**What is being asked**.
Please give back an exact reproduction of the lines from the one with "and open the" through the end of the entries below, and no others.

START The input

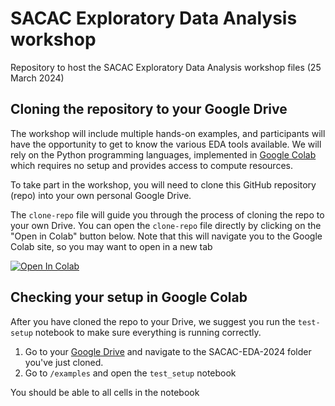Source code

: # SACAC Exploratory Data Analysis workshop
Repository to host the SACAC Exploratory Data Analysis workshop files (25 March 2024)

## Cloning the repository to your Google Drive
The workshop will include multiple hands-on examples, and participants will have the opportunity to get to know the various EDA tools available. We will rely on the Python programming languages, implemented in [Google Colab](https://colab.google/) which requires no setup and provides access to compute resources.

To take part in the workshop, you will need to clone this GitHub repository (repo) into your own personal Google Drive.

The `clone-repo` file will guide you through the process of cloning the repo to your own Drive. You can open the `clone-repo` file directly by clicking on the "Open in Colab" button below. Note that this will navigate you to the Google Colab site, so you may want to open in a new tab 

[![Open In Colab](https://colab.research.google.com/assets/colab-badge.svg)](https://colab.research.google.com/github/tmlouw/SACAC-EDA-2024/blob/main/clone-repo.ipynb)

## Checking your setup in Google Colab
After you have cloned the repo to your Drive, we suggest you run the `test-setup` notebook to make sure everything is running correctly. 
1. Go to your [Google Drive](drive.google.com) and navigate to the SACAC-EDA-2024 folder you've just cloned.
2. Go to `/examples` and open the `test_setup` notebook

You should be able to all cells in the notebook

END The input

**Response**.
2. Go to `/examples` and open the `test_setup` notebook

You should be able to all cells in the notebook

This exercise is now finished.